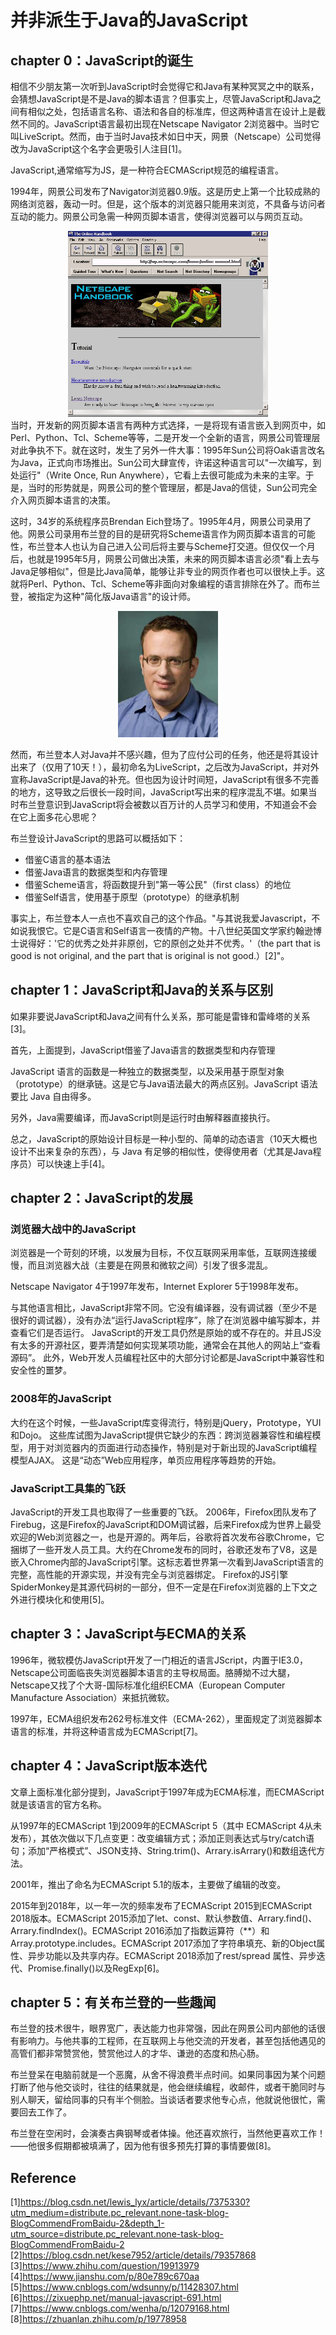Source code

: # 并非派生于Java的JavaScript

## chapter 0：JavaScript的诞生
相信不少朋友第一次听到JavaScript时会觉得它和Java有某种冥冥之中的联系，会猜想JavaScript是不是Java的脚本语言？但事实上，尽管JavaScript和Java之间有相似之处，包括语言名称、语法和各自的标准库，但这两种语言在设计上是截然不同的。JavaScript语言最初出现在Netscape Navigator 2浏览器中。当时它叫LiveScript。然而，由于当时Java技术如日中天，网景（Netscape）公司觉得改为JavaScript这个名字会更吸引人注目[1]。  

JavaScript,通常缩写为JS，是一种符合ECMAScript规范的编程语言。  

1994年，网景公司发布了Navigator浏览器0.9版。这是历史上第一个比较成熟的网络浏览器，轰动一时。但是，这个版本的浏览器只能用来浏览，不具备与访问者互动的能力。网景公司急需一种网页脚本语言，使得浏览器可以与网页互动。  
<div align=center>
	<img src="https://github.com/BIT-SYS/Open-source-stories/raw/master/img/Navigator%E6%B5%8F%E8%A7%88%E5%99%A8.png" width="320">
</div>
当时，开发新的网页脚本语言有两种方式选择，一是将现有语言嵌入到网页中，如Perl、Python、Tcl、Scheme等等，二是开发一个全新的语言，网景公司管理层对此争执不下。就在这时，发生了另外一件大事：1995年Sun公司将Oak语言改名为Java，正式向市场推出。Sun公司大肆宣传，许诺这种语言可以"一次编写，到处运行"（Write Once, Run Anywhere），它看上去很可能成为未来的主宰。于是，当时的形势就是，网景公司的整个管理层，都是Java的信徒，Sun公司完全介入网页脚本语言的决策。  

这时，34岁的系统程序员Brendan Eich登场了。1995年4月，网景公司录用了他。网景公司录用布兰登的目的是研究将Scheme语言作为网页脚本语言的可能性，布兰登本人也认为自己进入公司后将主要与Scheme打交道。但仅仅一个月后，也就是1995年5月，网景公司做出决策，未来的网页脚本语言必须"看上去与Java足够相似"，但是比Java简单，能够让非专业的网页作者也可以很快上手。这就将Perl、Python、Tcl、Scheme等非面向对象编程的语言排除在外了。而布兰登，被指定为这种"简化版Java语言"的设计师。  
<div align=center>
	<img src="https://github.com/BIT-SYS/Open-source-stories/raw/master/img/Brendan_Eich.jpg" width="160">
</div>

然而，布兰登本人对Java并不感兴趣，但为了应付公司的任务，他还是将其设计出来了（仅用了10天！），最初命名为LiveScript，之后改为JavaScript，并对外宣称JavaScript是Java的补充。但也因为设计时间短，JavaScript有很多不完善的地方，这导致之后很长一段时间，JavaScript写出来的程序混乱不堪。如果当时布兰登意识到JavaScript将会被数以百万计的人员学习和使用，不知道会不会在它上面多花心思呢？  

布兰登设计JavaScript的思路可以概括如下：  
- 借鉴C语言的基本语法  
- 借鉴Java语言的数据类型和内存管理  
- 借鉴Scheme语言，将函数提升到"第一等公民"（first class）的地位  
- 借鉴Self语言，使用基于原型（prototype）的继承机制  

事实上，布兰登本人一点也不喜欢自己的这个作品。"与其说我爱Javascript，不如说我恨它。它是C语言和Self语言一夜情的产物。十八世纪英国文学家约翰逊博士说得好：'它的优秀之处并非原创，它的原创之处并不优秀。'（the part that is good is not original, and the part that is original is not good.）[2]"。  

## chapter 1：JavaScript和Java的关系与区别
如果非要说JavaScript和Java之间有什么关系，那可能是雷锋和雷峰塔的关系[3]。  

首先，上面提到，JavaScript借鉴了Java语言的数据类型和内存管理

JavaScript 语言的函数是一种独立的数据类型，以及采用基于原型对象（prototype）的继承链。这是它与Java语法最大的两点区别。JavaScript 语法要比 Java 自由得多。  

另外，Java需要编译，而JavaScript则是运行时由解释器直接执行。  

总之，JavaScript的原始设计目标是一种小型的、简单的动态语言（10天大概也设计不出来复杂的东西），与 Java 有足够的相似性，使得使用者（尤其是Java程序员）可以快速上手[4]。  

## chapter 2：JavaScript的发展
### 浏览器大战中的JavaScript
浏览器是一个苛刻的环境，以发展为目标，不仅互联网采用率低，互联网连接缓慢，而且浏览器大战（主要是在网景和微软之间）引发了很多混乱。  

Netscape Navigator 4于1997年发布，Internet Explorer 5于1998年发布。  

与其他语言相比，JavaScript非常不同。它没有编译器，没有调试器（至少不是很好的调试器），没有办法“运行JavaScript程序”，除了在浏览器中编写脚本，并查看它们是否运行。 JavaScript的开发工具仍然是原始的或不存在的。并且JS没有太多的开源社区，要弄清楚如何实现某项功能，通常会在其他人的网站上“查看源码”。 此外，Web开发人员编程社区中的大部分讨论都是JavaScript中兼容性和安全性的噩梦。  

### 2008年的JavaScript
大约在这个时候，一些JavaScript库变得流行，特别是jQuery，Prototype，YUI和Dojo。 这些库试图为JavaScript提供它缺少的东西：跨浏览器兼容性和编程模型，用于对浏览器内的页面进行动态操作，特别是对于新出现的JavaScript编程模型AJAX。 这是“动态”Web应用程序，单页应用程序等趋势的开始。  

### JavaScript工具集的飞跃
JavaScript的开发工具也取得了一些重要的飞跃。 2006年，Firefox团队发布了Firebug，这是Firefox的JavaScript和DOM调试器，后来Firefox成为世界上最受欢迎的Web浏览器之一，也是开源的。两年后，谷歌将首次发布谷歌Chrome，它捆绑了一些开发人员工具。大约在Chrome发布的同时，谷歌还发布了V8，这是嵌入Chrome内部的JavaScript引擎。这标志着世界第一次看到JavaScript语言的完整，高性能的开源实现，并没有完全与浏览器绑定。 Firefox的JS引擎SpiderMonkey是其源代码树的一部分，但不一定是在Firefox浏览器的上下文之外进行模块化和使用[5]。  

## chapter 3：JavaScript与ECMA的关系
1996年，微软模仿JavaScript开发了一门相近的语言JScript，内置于IE3.0，Netscape公司面临丧失浏览器脚本语言的主导权局面。胳膊拗不过大腿，Netscape又找了个大哥-国际标准化组织ECMA（European Computer Manufacture Association）来抵抗微软。  

​1997年，ECMA组织发布262号标准文件（ECMA-262），里面规定了浏览器脚本语言的标准，并将这种语言成为ECMAScript[7]。  

## chapter 4：JavaScript版本迭代
文章上面标准化部分提到，JavaScript于1997年成为ECMA标准，而ECMAScript就是该语言的官方名称。  

从1997年的ECMAScript 1到2009年的ECMAScript 5（其中	ECMAScript 4从未发布），其依次做以下几点变更：改变编辑方式；添加正则表达式与try/catch语句；添加“严格模式”、JSON支持、String.trim()、Arrary.isArrary()和数组迭代方法。  

2001年，推出了命名为ECMAScript 5.1的版本，主要做了编辑的改变。  

2015年到2018年，以一年一次的频率发布了ECMAScript 2015到ECMAScript 2018版本。ECMAScript 2015添加了let、const、默认参数值、Arrary.find()、Arrary.findIndex()。ECMAScript 2016添加了指数运算符（**）和Array.prototype.includes。ECMAScript 2017添加了字符串填充、新的Object属性、异步功能以及共享内存。ECMAScript 2018添加了rest/spread 属性、异步迭代、Promise.finally()以及RegExp[6]。  

## chapter 5：有关布兰登的一些趣闻
布兰登的技术很牛，眼界宽广，表达能力也非常强，因此在网景公司内部他的话很有影响力。与他共事的工程师，在互联网上与他交流的开发者，甚至包括他遇见的高管们都非常赞赏他，赞赏他过人的才华、谦逊的态度和热心肠。  

布兰登呆在电脑前就是一个恶魔，从舍不得浪费半点时间。如果同事因为某个问题打断了他与他交谈时，往往的结果就是，他会继续编程，收邮件，或者干脆同时与别人聊天，留给同事的只有半个侧脸。当谈话者要求他专心点，他就说他很忙，需要回去工作了。  

布兰登在空闲时，会演奏古典钢琴或者体操。他还喜欢旅行，当然他更喜欢工作！——他很多假期都被填满了，因为他有很多预先打算的事情要做[8]。



## Reference
[1]https://blog.csdn.net/lewis_lyx/article/details/7375330?utm_medium=distribute.pc_relevant.none-task-blog-BlogCommendFromBaidu-2&depth_1-utm_source=distribute.pc_relevant.none-task-blog-BlogCommendFromBaidu-2  
[2]https://blog.csdn.net/kese7952/article/details/79357868  
[3]https://www.zhihu.com/question/19913979  
[4]https://www.jianshu.com/p/80e789c670aa  
[5]https://www.cnblogs.com/wdsunny/p/11428307.html  
[6]https://zixuephp.net/manual-javascript-691.html  
[7]https://www.cnblogs.com/wenha/p/12079168.html  
[8]https://zhuanlan.zhihu.com/p/19778958


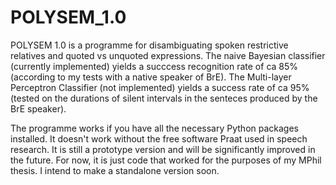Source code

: # POLYSEM_1.0
POLYSEM 1.0 is a programme for disambiguating spoken restrictive relatives and quoted vs unquoted expressions. The naive Bayesian classifier (currently implemented) yields a succcess recognition rate of ca 85% (according to my tests with a native speaker of BrE). The Multi-layer Perceptron Classifier (not implemented) yields a success rate of ca 95% (tested on the durations of silent intervals in the senteces produced by the BrE speaker).

The programme works if you have all the necessary Python packages installed. It doesn't work without the free software Praat used in speech research. It is still a prototype version and will be significantly improved in the future. For now, it is just code that worked for the purposes of my MPhil thesis. I intend to make a standalone version soon.
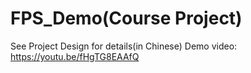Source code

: # FPS_Demo(Course Project)
See Project Design for details(in Chinese)
Demo video: https://youtu.be/fHgTG8EAAfQ
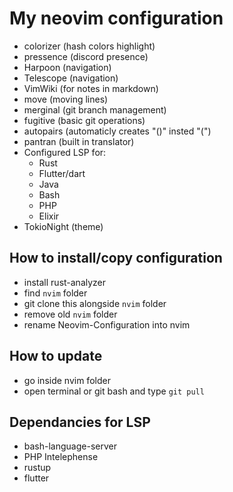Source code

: # My neovim configuration
- colorizer (hash colors highlight)
- pressence (discord presence)
- Harpoon (navigation)
- Telescope (navigation)
- VimWiki (for notes in markdown)
- move (moving lines)
- merginal (git branch management)
- fugitive (basic git operations)
- autopairs (automaticly creates "()" insted "(")
- pantran (built in translator)
- Configured LSP for:
	- Rust
	- Flutter/dart
	- Java
	- Bash
	- PHP
	- Elixir 
- TokioNight (theme)
## How to install/copy configuration
- install rust-analyzer
- find ``nvim`` folder
- git clone this alongside ``nvim`` folder
- remove old ``nvim`` folder
- rename Neovim-Configuration into nvim
## How to update 
- go inside nvim folder 
- open terminal or git bash and type ``git pull``
## Dependancies for LSP
- bash-language-server
- PHP Intelephense
- rustup
- flutter 
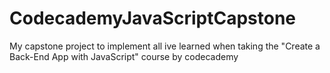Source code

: # CodecademyJavaScriptCapstone
 My capstone project to implement all ive learned when taking the "Create a Back-End App with JavaScript"  course by codecademy
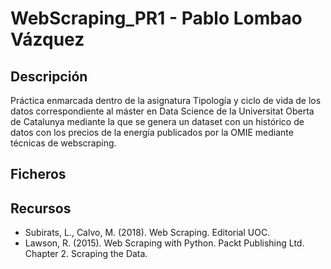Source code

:# WebScraping_PR1 - Pablo Lombao Vázquez

## Descripción

Práctica enmarcada dentro de la asignatura Tipología y ciclo de vida de los datos correspondiente al máster en Data Science de la Universitat Oberta de Catalunya mediante la que se genera un dataset con un histórico de datos con los precios de la energía publicados por la OMIE mediante técnicas de webscraping.

## Ficheros

## Recursos

* Subirats, L., Calvo, M. (2018). Web Scraping. Editorial UOC.
* Lawson, R. (2015). Web Scraping with Python. Packt Publishing Ltd. Chapter 2. Scraping the Data.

::::

__What is being asked__. Lines holding the word "folder" in the entries above are the ones to pull out. Copy them all.

__Exercise result__.
- find ``nvim`` folder
- git clone this alongside ``nvim`` folder
- remove old ``nvim`` folder
- go inside nvim folder 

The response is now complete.